2. Background of the Related Art
On a printing press utilizing the offset lithographic method of printing there is typically required a dampener for applying dampening solution to a printing plate to ensure that the non-image area of the plate and, consequently, the non-image area of the printed sheet, is kept clear of ink.
Generally, there are two types of dampeners used on offset lithographic printing presses: ductor-type dampeners and continuous-type dampeners.
Ductor-type dampeners include at least a form roller pressed against and rotating at the same speed as a plate cylinder (press speed) of a printing press, a pan roller rotating at less than press speed for picking up dampening solution from a pan, and a ductor roller that ducts back and forth between the form roller and pan roller. Although still sometimes sold by press manufactures, ductor-type dampeners are less efficient because they are unable to deliver an even film of dampening solution to the printing plate, thereby leading to imperfect ink-water balance and all of the printing conditions associated therewith.
There are basically two types of continuous-type dampeners: pan-type continuous dampeners and seal-type continuous dampeners. Pan-type continuous dampeners come in a wide variety of configurations but can be generally described to include at least a form roller pressed against a plate cylinder and rotating at press speed, a metering roller pressed against the form roller and rotating at press speed, and a pan roller pressed against the metering roller and positioned in a pan for picking up dampening solution Dampening solution is fed to the pan during printing operations. In some configurations the pan roller is rotated at less than press speed through the use of reduction gearing or an adjustable drive motor. Exemplary pan-type continuous dampeners are disclosed in U.S. Pat. No. 3,168,037 to Dahlgren and U.S. Pat. No. 5,158,017 to MacConnell, et al., both of which are incorporated by reference herein.

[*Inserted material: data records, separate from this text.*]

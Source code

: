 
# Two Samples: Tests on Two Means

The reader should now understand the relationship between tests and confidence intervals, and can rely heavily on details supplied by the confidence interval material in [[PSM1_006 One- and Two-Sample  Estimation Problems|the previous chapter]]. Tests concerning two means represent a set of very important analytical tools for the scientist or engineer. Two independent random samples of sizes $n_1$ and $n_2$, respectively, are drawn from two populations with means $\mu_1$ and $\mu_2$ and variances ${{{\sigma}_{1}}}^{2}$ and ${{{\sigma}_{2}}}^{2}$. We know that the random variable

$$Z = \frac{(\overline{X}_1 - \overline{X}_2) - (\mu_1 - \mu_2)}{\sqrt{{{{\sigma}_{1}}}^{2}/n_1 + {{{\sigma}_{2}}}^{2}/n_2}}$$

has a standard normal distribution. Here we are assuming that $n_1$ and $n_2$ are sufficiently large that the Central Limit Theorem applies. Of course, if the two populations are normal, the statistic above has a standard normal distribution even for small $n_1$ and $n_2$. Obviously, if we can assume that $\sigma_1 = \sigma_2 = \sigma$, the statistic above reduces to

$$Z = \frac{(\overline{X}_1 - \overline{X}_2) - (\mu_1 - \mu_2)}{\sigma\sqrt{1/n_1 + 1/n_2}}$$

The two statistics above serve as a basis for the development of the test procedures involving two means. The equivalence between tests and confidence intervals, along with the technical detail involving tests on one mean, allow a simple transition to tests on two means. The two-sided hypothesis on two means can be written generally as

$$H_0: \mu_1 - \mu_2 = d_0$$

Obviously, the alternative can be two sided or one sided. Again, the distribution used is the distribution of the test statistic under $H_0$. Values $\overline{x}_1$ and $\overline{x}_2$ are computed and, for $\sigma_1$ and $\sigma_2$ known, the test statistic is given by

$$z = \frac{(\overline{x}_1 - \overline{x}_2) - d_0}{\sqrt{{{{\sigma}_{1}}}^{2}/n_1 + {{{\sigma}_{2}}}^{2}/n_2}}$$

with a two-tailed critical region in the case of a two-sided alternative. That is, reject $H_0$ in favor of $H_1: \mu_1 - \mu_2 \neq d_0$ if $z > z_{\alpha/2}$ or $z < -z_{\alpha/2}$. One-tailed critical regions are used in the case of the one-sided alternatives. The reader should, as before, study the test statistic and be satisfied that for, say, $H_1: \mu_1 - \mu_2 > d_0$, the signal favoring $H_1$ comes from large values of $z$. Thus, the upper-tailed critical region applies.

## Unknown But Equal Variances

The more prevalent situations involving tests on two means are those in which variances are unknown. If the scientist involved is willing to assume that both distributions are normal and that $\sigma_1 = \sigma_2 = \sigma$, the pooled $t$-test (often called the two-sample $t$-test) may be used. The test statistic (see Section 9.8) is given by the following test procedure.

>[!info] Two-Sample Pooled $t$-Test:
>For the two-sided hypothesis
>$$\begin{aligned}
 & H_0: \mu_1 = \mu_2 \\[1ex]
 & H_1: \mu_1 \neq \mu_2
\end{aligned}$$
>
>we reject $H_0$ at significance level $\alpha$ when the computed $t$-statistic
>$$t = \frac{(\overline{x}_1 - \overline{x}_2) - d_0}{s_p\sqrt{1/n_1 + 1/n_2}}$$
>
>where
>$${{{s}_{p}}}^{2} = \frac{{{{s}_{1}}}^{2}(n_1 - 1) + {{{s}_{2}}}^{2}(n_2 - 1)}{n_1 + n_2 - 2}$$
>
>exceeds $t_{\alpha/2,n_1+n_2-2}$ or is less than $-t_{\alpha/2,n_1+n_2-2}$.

Seal-type continuous dampeners can be generally described to include at least a form roller pressed against a plate cylinder and rotating at press speed, and a metering roller pressed against the form roller and rotating at press speed. Seals are provided at the ends of the form roller and metering roller to form a reservoir for dampening solution above the nip between the rollers. Dampening solution is fed to the reservoir during printing operations. Exemplary seal-type continuous dampeners are disclosed in U.S. Pat. No. 3,769,909 to Fugman, et al., and U.S. Pat. No. 4,455,398 to Loudon, both of which are incorporated by reference herein.
In contrast to ductor-type dampeners, continuous-type dampeners are preferred because of their superior ability to provide a relatively even film of dampening solution to the plate, and thereby provide much improved ink-water balance.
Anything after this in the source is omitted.